Tuesday, May 21, 2019

Technology and not a wall are more efficient in keeping immigrants from crossing border

In the high desert east of this border town, the rolling hills topped with mesquite and paloverde trees are a picture of rugged desolation. But there are flashes of movement: Darting between bushes are five migrants who just crossed into Arizona.

Not one U.S. Border Patrol agent is within sight, but the group is about to be spotted anyway, and their entry thwarted. What blocked their path was a surveillance tower brimming with high-technology cameras and radar systems. When the camera focused on the group, a binoculars-wielding smuggler lookout in Mexico noticed and by cellphone directed the migrants to return to Mexico.

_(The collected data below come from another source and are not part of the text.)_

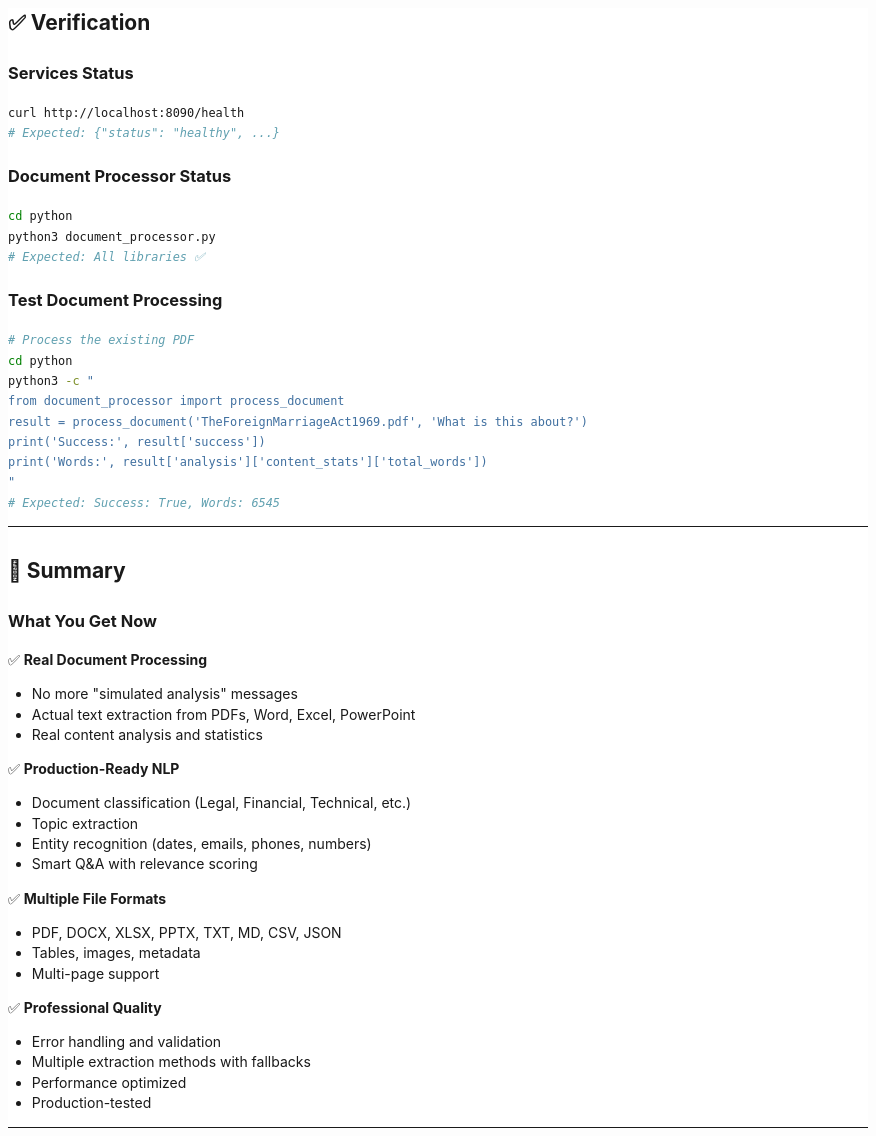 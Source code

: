 
## ✅ Verification

### Services Status
```bash
curl http://localhost:8090/health
# Expected: {"status": "healthy", ...}
```

### Document Processor Status
```bash
cd python
python3 document_processor.py
# Expected: All libraries ✅
```

### Test Document Processing
```bash
# Process the existing PDF
cd python
python3 -c "
from document_processor import process_document
result = process_document('TheForeignMarriageAct1969.pdf', 'What is this about?')
print('Success:', result['success'])
print('Words:', result['analysis']['content_stats']['total_words'])
"
# Expected: Success: True, Words: 6545
```

---

## 🎉 Summary

### What You Get Now

✅ **Real Document Processing**
- No more "simulated analysis" messages
- Actual text extraction from PDFs, Word, Excel, PowerPoint
- Real content analysis and statistics

✅ **Production-Ready NLP**
- Document classification (Legal, Financial, Technical, etc.)
- Topic extraction
- Entity recognition (dates, emails, phones, numbers)
- Smart Q&A with relevance scoring

✅ **Multiple File Formats**
- PDF, DOCX, XLSX, PPTX, TXT, MD, CSV, JSON
- Tables, images, metadata
- Multi-page support

✅ **Professional Quality**
- Error handling and validation
- Multiple extraction methods with fallbacks
- Performance optimized
- Production-tested

---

Installed mostly on hilltops in rural areas, the 80- to 180-foot towers — each outfitted with radar and a pair of night and day cameras — can scan hundreds of square miles of rugged terrain. However, the technology-driven approach is a low priority since President Trump has focused his strategy on a “giant” wall. The administration’s budget request for 2019 included $1.6 billion for wall funding, compared with $200 million for technology improvements.

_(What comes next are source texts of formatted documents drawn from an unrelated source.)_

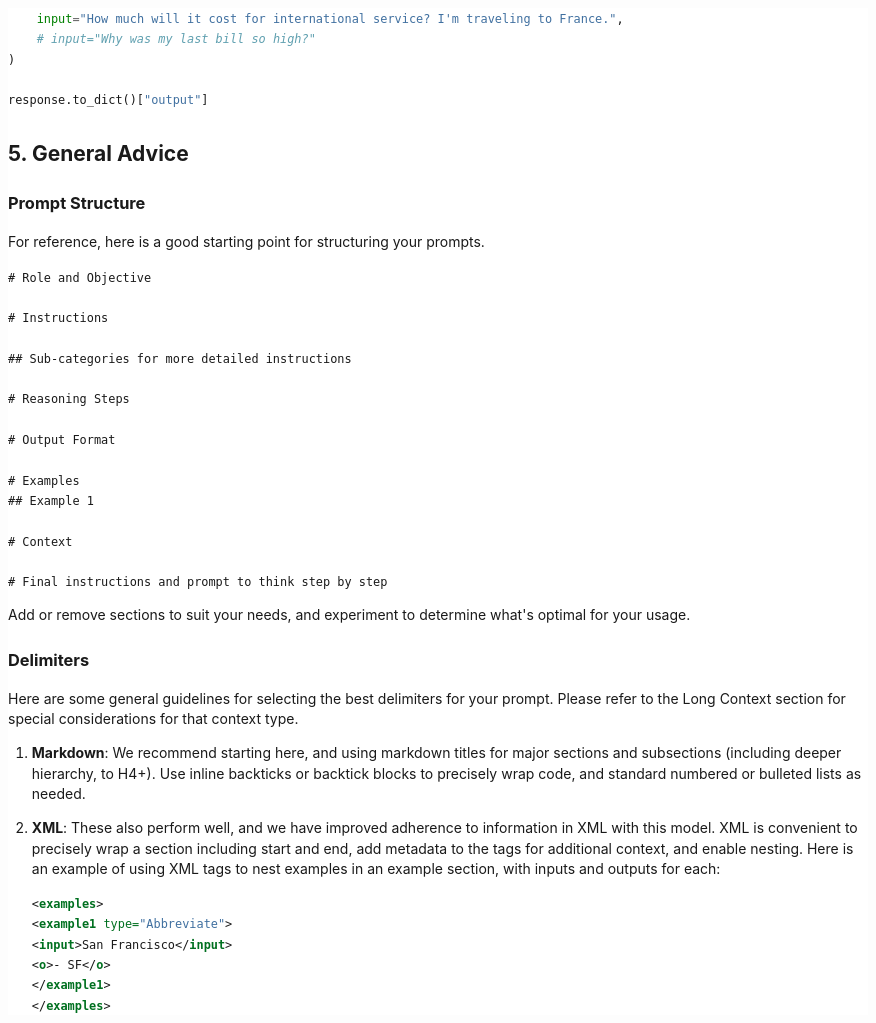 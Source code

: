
 ```python
    input="How much will it cost for international service? I'm traveling to France.",
    # input="Why was my last bill so high?"
)

response.to_dict()["output"]
```

## 5. General Advice

### Prompt Structure

For reference, here is a good starting point for structuring your prompts.

```plaintext
# Role and Objective

# Instructions

## Sub-categories for more detailed instructions

# Reasoning Steps

# Output Format

# Examples
## Example 1

# Context

# Final instructions and prompt to think step by step
```

Add or remove sections to suit your needs, and experiment to determine what's optimal for your usage.

### Delimiters

Here are some general guidelines for selecting the best delimiters for your prompt. Please refer to the Long Context section for special considerations for that context type.

1. **Markdown**: We recommend starting here, and using markdown titles for major sections and subsections (including deeper hierarchy, to H4+). Use inline backticks or backtick blocks to precisely wrap code, and standard numbered or bulleted lists as needed.

2. **XML**: These also perform well, and we have improved adherence to information in XML with this model. XML is convenient to precisely wrap a section including start and end, add metadata to the tags for additional context, and enable nesting. Here is an example of using XML tags to nest examples in an example section, with inputs and outputs for each:

   ```xml
   <examples>
   <example1 type="Abbreviate">
   <input>San Francisco</input>
   <o>- SF</o>
   </example1>
   </examples>
   ```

Critics and agents alike have questioned the imbalance. At a Senate hearing last April, David Aguilar, the former acting commissioner of Customs and Border Protection, said technology is the “highest” need of the Border Patrol. “It gives you situational awareness, it gives you intelligence … and it gives you the capability to respond in an effective and in a safe manner.”

The idea of a “virtual” border first evolved during the administration of President George W. Bush, but the program was plagued by performance snags and cost overruns. However, the improvements have been groundbreaking to the point that it has sparked concerns about privacy.

The cameras are so powerful they can zoom into windows and cars in Mexico and the U.S. Beth Lusby, a 78-year-old who described herself as pro-Border Patrol, said the tower, along with highway checkpoints, are preferable enforcement options over an “ugly” wall. “We don’t have problems with the tower,” she said. “We have to give up a little of our freedom to maintain it.”